The ascent was terribly laborious. Our animals were sweating, though they were carrying nothing but the knapsacks.
“Ye see dat flat stone?” said the guide. “Dat’s were de gooman feller ’ide ’is gold. Dey was tree Italians chaps ’ere ’n dey turn ober dat stone ter roll it downill. ’N underneat was all dat feller’s gold. Dat madum larf, I tell yer.”
We climbed higher and yet higher; we thought we would never reach the crest. The sweat poured from us, and we were drenched.
On the top there were but few stones of the old castle, and we rode over the ruins. We passed into a queer pallid country, pale grey houses, pale yellow or pale green fields, grey sky and stones, a violently rolling plain where our guide lost his way, and we became increasingly aware of the discomfort of our saddles, and prayed for the journey to end.
We refound the route, and asked a peasant, “How far to Jabliak?”
“Bogami, quarter of an hour.”
We cheered.
At the end of twenty minutes we asked once more.
“Bogami, quarter of an hour.”
At the end of twenty minutes more we asked again, our spirits were falling.
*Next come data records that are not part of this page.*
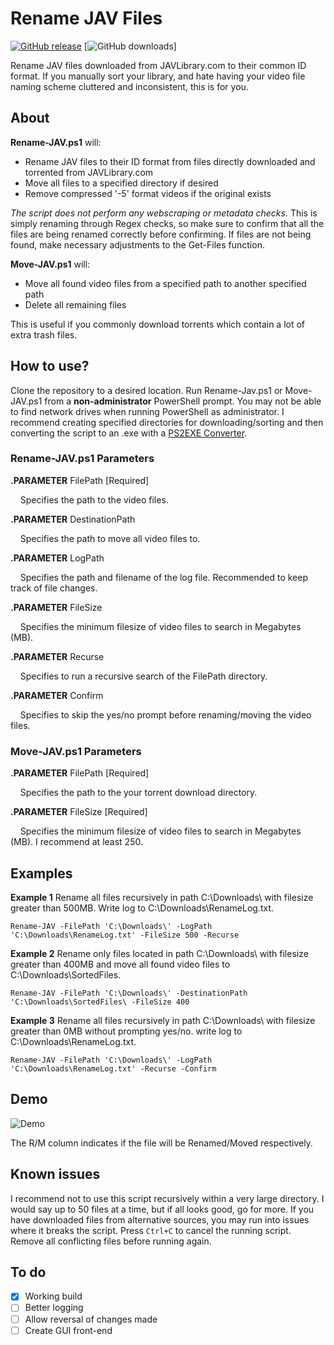 # Rename JAV Files
[![GitHub release](https://img.shields.io/github/release/jvlflame/Rename-JAV-files-javlibrary.svg?label=release)](https://github.com/jvlflame/Rename-JAV-files-javlibrary/releases/) [![GitHub downloads](https://img.shields.io/github/downloads/jvlflame/Rename-JAV-files-javlibrary/total.svg?style=popout)]

Rename JAV files downloaded from JAVLibrary.com to their common ID format. If you manually sort your library, and hate having your video file naming scheme cluttered and inconsistent, this is for you.

## About
**Rename-JAV.ps1** will:

* Rename JAV files to their ID format from files directly downloaded and torrented from JAVLibrary.com
* Move all files to a specified directory if desired
* Remove compressed '-5' format videos if the original exists

*The script does not perform any webscraping or metadata checks.* This is simply renaming through Regex checks, so make sure to confirm that all the files are being renamed correctly before confirming. If files are not being found, make necessary adjustments to the Get-Files function.

**Move-JAV.ps1** will:

* Move all found video files from a specified path to another specified path
* Delete all remaining files

This is useful if you commonly download torrents which contain a lot of extra trash files.

## How to use?
Clone the repository to a desired location. Run Rename-Jav.ps1 or Move-JAV.ps1 from a **non-administrator** PowerShell prompt. You may not be able to find network drives when running PowerShell as administrator. I recommend creating specified directories for downloading/sorting and then converting the script to an .exe with a [PS2EXE Converter](https://gallery.technet.microsoft.com/scriptcenter/PS2EXE-GUI-Convert-e7cb69d5).

### Rename-JAV.ps1 Parameters
**.PARAMETER** FilePath [Required]

&nbsp;&nbsp;&nbsp;&nbsp;Specifies the path to the video files.

**.PARAMETER** DestinationPath

&nbsp;&nbsp;&nbsp;&nbsp;Specifies the path to move all video files to.

**.PARAMETER** LogPath

&nbsp;&nbsp;&nbsp;&nbsp;Specifies the path and filename of the log file. Recommended to keep track of file changes.

**.PARAMETER** FileSize

&nbsp;&nbsp;&nbsp;&nbsp;Specifies the minimum filesize of video files to search in Megabytes (MB).

**.PARAMETER** Recurse

&nbsp;&nbsp;&nbsp;&nbsp;Specifies to run a recursive search of the FilePath directory.

**.PARAMETER** Confirm

&nbsp;&nbsp;&nbsp;&nbsp;Specifies to skip the yes/no prompt before renaming/moving the video files.

### Move-JAV.ps1 Parameters
**.PARAMETER** FilePath [Required]

&nbsp;&nbsp;&nbsp;&nbsp;Specifies the path to the your torrent download directory.

**.PARAMETER** FileSize [Required]

&nbsp;&nbsp;&nbsp;&nbsp;Specifies the minimum filesize of video files to search in Megabytes (MB). I recommend at least 250.

## Examples
**Example 1** Rename all files recursively in path C:\Downloads\ with filesize greater than 500MB. Write log to C:\Downloads\RenameLog.txt.
```
Rename-JAV -FilePath 'C:\Downloads\' -LogPath 'C:\Downloads\RenameLog.txt' -FileSize 500 -Recurse
```
**Example 2** Rename only files located in path C:\Downloads\ with filesize greater than 400MB and move all found video files to C:\Downloads\SortedFiles\.
```
Rename-JAV -FilePath 'C:\Downloads\' -DestinationPath 'C:\Downloads\SortedFiles\ -FileSize 400
```

**Example 3** Rename all files recursively in path C:\Downloads\ with filesize greater than 0MB without prompting yes/no. write log to C:\Downloads\RenameLog.txt.
```
Rename-JAV -FilePath 'C:\Downloads\' -LogPath 'C:\Downloads\RenameLog.txt' -Recurse -Confirm
```

## Demo
![Demo](https://github.com/jvlflame/Rename-JAV-files/blob/master/demo.gif?raw=true)

The R/M column indicates if the file will be Renamed/Moved respectively.

## Known issues
I recommend not to use this script recursively within a very large directory. I would say up to 50 files at a time, but if all looks good, go for more. If you have downloaded files from alternative sources, you may run into issues where it breaks the script. Press `Ctrl+C` to cancel the running script. Remove all conflicting files before running again.

## To do
- [x] Working build
- [ ] Better logging
- [ ] Allow reversal of changes made
- [ ] Create GUI front-end
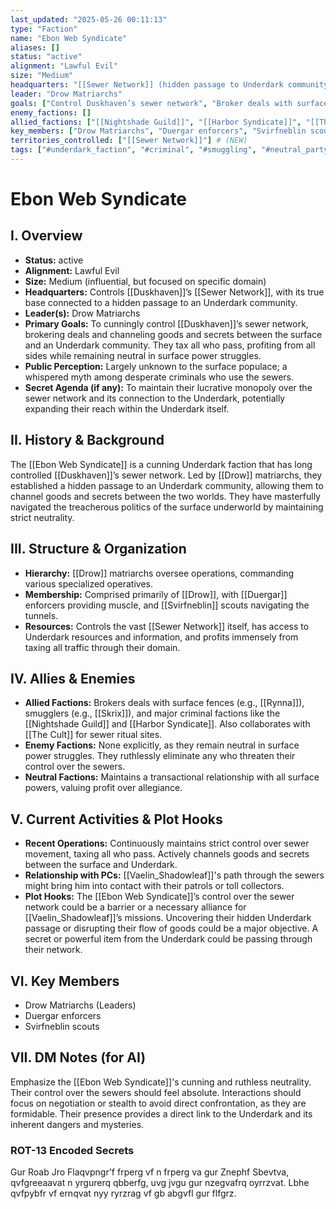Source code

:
 ```yaml
---
last_updated: "2025-05-26 00:11:13"
type: "Faction"
name: "Ebon Web Syndicate"
aliases: []
status: "active"
alignment: "Lawful Evil"
size: "Medium"
headquarters: "[[Sewer Network]] (hidden passage to Underdark community)"
leader: "Drow Matriarchs"
goals: ["Control Duskhaven’s sewer network", "Broker deals with surface factions", "Channel goods and secrets to/from Underdark", "Tax all who pass through sewers", "Profit from all sides"]
enemy_factions: []
allied_factions: ["[[Nightshade Guild]]", "[[Harbor Syndicate]]", "[[The Cult]]"]
key_members: ["Drow Matriarchs", "Duergar enforcers", "Svirfneblin scouts"] # (NEW)
territories_controlled: ["[[Sewer Network]]"] # (NEW)
tags: ["#underdark_faction", "#criminal", "#smuggling", "#neutral_party", "#drow", "#organized_crime", "#sewer_network", "#underworld"] # (NEW/ENHANCED)
---
```

# Ebon Web Syndicate

## I. Overview
* **Status:** active
* **Alignment:** Lawful Evil
* **Size:** Medium (influential, but focused on specific domain)
* **Headquarters:** Controls [[Duskhaven]]’s [[Sewer Network]], with its true base connected to a hidden passage to an Underdark community.
* **Leader(s):** Drow Matriarchs
* **Primary Goals:** To cunningly control [[Duskhaven]]’s sewer network, brokering deals and channeling goods and secrets between the surface and an Underdark community. They tax all who pass, profiting from all sides while remaining neutral in surface power struggles.
* **Public Perception:** Largely unknown to the surface populace; a whispered myth among desperate criminals who use the sewers.
* **Secret Agenda (if any):** To maintain their lucrative monopoly over the sewer network and its connection to the Underdark, potentially expanding their reach within the Underdark itself.

## II. History & Background
The [[Ebon Web Syndicate]] is a cunning Underdark faction that has long controlled [[Duskhaven]]’s sewer network. Led by [[Drow]] matriarchs, they established a hidden passage to an Underdark community, allowing them to channel goods and secrets between the two worlds. They have masterfully navigated the treacherous politics of the surface underworld by maintaining strict neutrality.

## III. Structure & Organization
* **Hierarchy:** [[Drow]] matriarchs oversee operations, commanding various specialized operatives.
* **Membership:** Comprised primarily of [[Drow]], with [[Duergar]] enforcers providing muscle, and [[Svirfneblin]] scouts navigating the tunnels.
* **Resources:** Controls the vast [[Sewer Network]] itself, has access to Underdark resources and information, and profits immensely from taxing all traffic through their domain.

## IV. Allies & Enemies
* **Allied Factions:** Brokers deals with surface fences (e.g., [[Rynna]]), smugglers (e.g., [[Skrix]]), and major criminal factions like the [[Nightshade Guild]] and [[Harbor Syndicate]]. Also collaborates with [[The Cult]] for sewer ritual sites.
* **Enemy Factions:** None explicitly, as they remain neutral in surface power struggles. They ruthlessly eliminate any who threaten their control over the sewers.
* **Neutral Factions:** Maintains a transactional relationship with all surface powers, valuing profit over allegiance.

## V. Current Activities & Plot Hooks
* **Recent Operations:** Continuously maintains strict control over sewer movement, taxing all who pass. Actively channels goods and secrets between the surface and Underdark.
* **Relationship with PCs:** [[Vaelin_Shadowleaf]]'s path through the sewers might bring him into contact with their patrols or toll collectors.
* **Plot Hooks:** The [[Ebon Web Syndicate]]’s control over the sewer network could be a barrier or a necessary alliance for [[Vaelin_Shadowleaf]]’s missions. Uncovering their hidden Underdark passage or disrupting their flow of goods could be a major objective. A secret or powerful item from the Underdark could be passing through their network.

## VI. Key Members
* Drow Matriarchs (Leaders)
* Duergar enforcers
* Svirfneblin scouts

## VII. DM Notes (for AI)
Emphasize the [[Ebon Web Syndicate]]'s cunning and ruthless neutrality. Their control over the sewers should feel absolute. Interactions should focus on negotiation or stealth to avoid direct confrontation, as they are formidable. Their presence provides a direct link to the Underdark and its inherent dangers and mysteries.

### ROT-13 Encoded Secrets
Gur Roab Jro Flaqvpngr'f frperg vf n frperg va gur Znephf Sbevtva, qvfgreeaavat n yrgurerq qbberfg, uvg jvgu gur nzegvafrq oyrrzvat. Lbhe qvfpybfr vf ernqvat nyy ryrzrag vf gb abgvfl gur flfgrz.
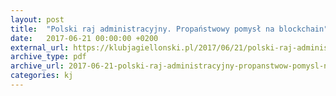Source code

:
 ```yaml
---
layout: post
title:  "Polski raj administracyjny. Propaństwowy pomysł na blockchain"
date:   2017-06-21 00:00:00 +0200
external_url: https://klubjagiellonski.pl/2017/06/21/polski-raj-administracyjny-propanstwow-pomysl-na-blockchain/
archive_type: pdf
archive_url: 2017-06-21-polski-raj-administracyjny-propanstwow-pomysl-na-blockchain.pdf
categories: kj
---
```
“Bogami, quarter of an hour.”
“* * *!”
We then asked a peasant and his wife. The woman considered for a moment.
“About an hour,” she said.
Her husband turned and swore at her.
“Bogami, don’t believe her, gentlemen,” he cried, “it’s only a quarter of an hour.”
We left them quarrelling.
It grew dark, and we grew miserable. Jabliak seemed like a dream, and we like poor wandering Jews, cursed ever to roam on detestable saddles in this queer pallid country.
At last a peasant said it was five minutes off, and then it really was a quarter of an hour distant.
We came down from the hills to find the whole aristocracy—one captain—not to say all their populace, out on the green to do us honour. They had been informed by telegraph of our august decision to sleep in their wooden village. When we got off our horses our knees were so cramped that we could scarcely stand, and we hobbled after the captain into a bitterly cold room without furniture. Various Montenegrins came and looked at us, and an old veterinary surgeon, also en route, but in the opposite direction, conversed in bad German. The old vet. was a Roumanian, and the only animal doctor in all Montenegro.
To their great surprise we demanded something to eat.
“Supper is at nine,” they said severely.
“But we have had nothing since ten this morning,” we protested.
“But supper will be ready at nine,” they said again.
After a lot of trouble we got some scrambled eggs, but nothing would persuade our guide, whose name, by the way, was “Mike,” to have anything. It almost seemed improper to eat at the wrong hours, even if one was hungry.